Variational approach to the two-dimensional Bose polaron

TL;DR

This paper develops a variational method to study the two-dimensional Bose polaron, revealing two quasiparticle branches and emphasizing the importance of three excitations for accurate energy predictions, with results aligning with quantum Monte Carlo data.

Contribution

It introduces a variational ansatz with up to three Bogoliubov excitations for the 2D Bose polaron, capturing strong attraction regimes and comparing well with existing quantum Monte Carlo results.

Findings

Identification of attractive and repulsive polaron branches.

Three excitations are essential for accurate attractive polaron energies.
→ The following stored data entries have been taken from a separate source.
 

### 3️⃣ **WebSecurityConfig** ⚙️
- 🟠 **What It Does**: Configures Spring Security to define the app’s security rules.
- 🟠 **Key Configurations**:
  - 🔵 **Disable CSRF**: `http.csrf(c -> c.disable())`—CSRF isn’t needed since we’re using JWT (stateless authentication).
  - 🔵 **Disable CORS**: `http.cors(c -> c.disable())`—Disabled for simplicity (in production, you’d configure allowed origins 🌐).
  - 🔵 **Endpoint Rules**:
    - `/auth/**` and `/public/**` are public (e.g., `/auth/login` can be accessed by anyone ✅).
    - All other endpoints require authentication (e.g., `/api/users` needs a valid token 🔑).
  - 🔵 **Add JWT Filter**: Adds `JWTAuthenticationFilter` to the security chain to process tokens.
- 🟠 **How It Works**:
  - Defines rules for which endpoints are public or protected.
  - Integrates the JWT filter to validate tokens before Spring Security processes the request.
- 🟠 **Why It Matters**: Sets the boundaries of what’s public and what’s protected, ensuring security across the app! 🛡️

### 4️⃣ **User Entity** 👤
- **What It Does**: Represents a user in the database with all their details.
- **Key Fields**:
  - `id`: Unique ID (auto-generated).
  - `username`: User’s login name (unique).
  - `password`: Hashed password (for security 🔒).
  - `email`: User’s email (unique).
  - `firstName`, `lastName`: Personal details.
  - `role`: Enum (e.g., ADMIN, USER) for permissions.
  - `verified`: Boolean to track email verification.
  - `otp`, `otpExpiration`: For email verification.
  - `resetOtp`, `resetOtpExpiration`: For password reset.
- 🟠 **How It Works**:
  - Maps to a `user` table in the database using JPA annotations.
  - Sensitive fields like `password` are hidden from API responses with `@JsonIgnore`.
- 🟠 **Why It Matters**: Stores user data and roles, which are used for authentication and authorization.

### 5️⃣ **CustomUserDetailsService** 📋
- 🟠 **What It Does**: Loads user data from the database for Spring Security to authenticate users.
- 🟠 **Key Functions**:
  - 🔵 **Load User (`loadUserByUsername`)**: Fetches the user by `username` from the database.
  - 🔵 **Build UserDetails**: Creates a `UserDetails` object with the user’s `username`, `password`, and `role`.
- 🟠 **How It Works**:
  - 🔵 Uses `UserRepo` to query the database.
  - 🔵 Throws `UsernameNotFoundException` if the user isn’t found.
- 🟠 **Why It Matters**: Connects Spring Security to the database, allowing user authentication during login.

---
Significant differences in effective mass and residue between interacting and non-interacting BECs.

Abstract

An impurity particle interacting with a Bose-Einstein condensate (BEC) leads to the formation of a quasiparticle known as the Bose polaron. We investigate the properties of the two-dimensional Bose polaron, applying a variational ansatz that contains up to three Bogoliubov excitations of the BEC. Similar to its three-dimensional counterpart, we observe the existence of two quasiparticle branches, namely the attractive and the repulsive polarons, at different coupling strengths. We find that their energies agree well with recent quantum Monte Carlo calculations. In particular, we observe that the inclusion of three excitations is crucial to capture the attractive polaron energy towards the regime of strong attraction, where the quasiparticle properties are dominated by few-body correlations. We also calculate the attractive polaron effective mass and residue, where we find significant differences between considering a weakly interacting Bose medium and taking the non-interacting limit, signalling enhanced impurity dressing by excitations in the latter case. By contrast, the spectral weight of the metastable repulsive polaron is largely insensitive to the interactions in the BEC and the number of Bogoliubov excitations. Our model may be experimentally realized in dilute atomic vapors and atomically thin semiconductors.